Every entry that follows should be reproduced exactly.

━━ Source information ━━

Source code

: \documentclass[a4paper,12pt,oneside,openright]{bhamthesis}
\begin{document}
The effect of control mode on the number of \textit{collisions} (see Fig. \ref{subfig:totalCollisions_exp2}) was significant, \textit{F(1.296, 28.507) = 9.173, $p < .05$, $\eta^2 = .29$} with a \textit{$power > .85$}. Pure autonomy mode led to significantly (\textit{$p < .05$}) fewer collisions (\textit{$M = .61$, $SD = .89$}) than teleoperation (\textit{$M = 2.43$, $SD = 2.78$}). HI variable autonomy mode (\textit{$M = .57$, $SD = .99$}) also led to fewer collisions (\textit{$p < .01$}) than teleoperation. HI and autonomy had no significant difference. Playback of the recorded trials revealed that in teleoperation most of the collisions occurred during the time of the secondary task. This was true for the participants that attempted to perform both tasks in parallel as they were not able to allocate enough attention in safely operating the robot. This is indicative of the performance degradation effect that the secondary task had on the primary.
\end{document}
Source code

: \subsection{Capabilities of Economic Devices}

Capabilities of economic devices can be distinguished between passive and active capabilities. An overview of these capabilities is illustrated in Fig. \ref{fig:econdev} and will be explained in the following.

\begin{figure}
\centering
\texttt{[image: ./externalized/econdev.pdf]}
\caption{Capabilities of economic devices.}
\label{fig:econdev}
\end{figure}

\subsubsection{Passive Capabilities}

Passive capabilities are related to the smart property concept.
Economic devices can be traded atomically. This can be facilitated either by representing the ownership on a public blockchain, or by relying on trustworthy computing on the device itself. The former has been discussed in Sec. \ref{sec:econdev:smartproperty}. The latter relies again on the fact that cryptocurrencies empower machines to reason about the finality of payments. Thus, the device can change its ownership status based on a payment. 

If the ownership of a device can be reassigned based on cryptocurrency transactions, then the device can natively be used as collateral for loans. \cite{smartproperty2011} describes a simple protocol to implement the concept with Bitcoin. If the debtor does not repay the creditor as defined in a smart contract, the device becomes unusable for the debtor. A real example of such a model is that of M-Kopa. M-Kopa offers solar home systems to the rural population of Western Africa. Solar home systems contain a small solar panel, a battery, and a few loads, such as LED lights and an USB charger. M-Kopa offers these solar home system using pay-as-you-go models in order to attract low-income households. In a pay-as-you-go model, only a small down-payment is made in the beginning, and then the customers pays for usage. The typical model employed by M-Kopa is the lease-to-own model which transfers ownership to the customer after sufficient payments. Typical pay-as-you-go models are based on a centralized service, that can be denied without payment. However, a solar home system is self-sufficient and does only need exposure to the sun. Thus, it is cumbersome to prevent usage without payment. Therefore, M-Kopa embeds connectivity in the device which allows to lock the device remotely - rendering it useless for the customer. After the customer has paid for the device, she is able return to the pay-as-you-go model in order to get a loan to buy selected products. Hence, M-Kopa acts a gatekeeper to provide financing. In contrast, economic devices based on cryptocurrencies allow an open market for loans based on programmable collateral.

━━━

=== Exercise output ===
Source code

: \documentclass[a4paper,12pt,oneside,openright]{bhamthesis}
\begin{document}
The effect of control mode on the number of \textit{collisions} (see Fig. \ref{subfig:totalCollisions_exp2}) was significant, \textit{F(1.296, 28.507) = 9.173, $p < .05$, $\eta^2 = .29$} with a \textit{$power > .85$}. Pure autonomy mode led to significantly (\textit{$p < .05$}) fewer collisions (\textit{$M = .61$, $SD = .89$}) than teleoperation (\textit{$M = 2.43$, $SD = 2.78$}). HI variable autonomy mode (\textit{$M = .57$, $SD = .99$}) also led to fewer collisions (\textit{$p < .01$}) than teleoperation. HI and autonomy had no significant difference. Playback of the recorded trials revealed that in teleoperation most of the collisions occurred during the time of the secondary task. This was true for the participants that attempted to perform both tasks in parallel as they were not able to allocate enough attention in safely operating the robot. This is indicative of the performance degradation effect that the secondary task had on the primary.
\end{document}
Source code

: \subsection{Capabilities of Economic Devices}

Capabilities of economic devices can be distinguished between passive and active capabilities. An overview of these capabilities is illustrated in Fig. \ref{fig:econdev} and will be explained in the following.

\begin{figure}
\centering
\texttt{[image: ./externalized/econdev.pdf]}
\caption{Capabilities of economic devices.}
\label{fig:econdev}
\end{figure}

\subsubsection{Passive Capabilities}

Passive capabilities are related to the smart property concept.
Economic devices can be traded atomically. This can be facilitated either by representing the ownership on a public blockchain, or by relying on trustworthy computing on the device itself. The former has been discussed in Sec. \ref{sec:econdev:smartproperty}. The latter relies again on the fact that cryptocurrencies empower machines to reason about the finality of payments. Thus, the device can change its ownership status based on a payment. 

If the ownership of a device can be reassigned based on cryptocurrency transactions, then the device can natively be used as collateral for loans. \cite{smartproperty2011} describes a simple protocol to implement the concept with Bitcoin. If the debtor does not repay the creditor as defined in a smart contract, the device becomes unusable for the debtor. A real example of such a model is that of M-Kopa. M-Kopa offers solar home systems to the rural population of Western Africa. Solar home systems contain a small solar panel, a battery, and a few loads, such as LED lights and an USB charger. M-Kopa offers these solar home system using pay-as-you-go models in order to attract low-income households. In a pay-as-you-go model, only a small down-payment is made in the beginning, and then the customers pays for usage. The typical model employed by M-Kopa is the lease-to-own model which transfers ownership to the customer after sufficient payments. Typical pay-as-you-go models are based on a centralized service, that can be denied without payment. However, a solar home system is self-sufficient and does only need exposure to the sun. Thus, it is cumbersome to prevent usage without payment. Therefore, M-Kopa embeds connectivity in the device which allows to lock the device remotely - rendering it useless for the customer. After the customer has paid for the device, she is able return to the pay-as-you-go model in order to get a loan to buy selected products. Hence, M-Kopa acts a gatekeeper to provide financing. In contrast, economic devices based on cryptocurrencies allow an open market for loans based on programmable collateral.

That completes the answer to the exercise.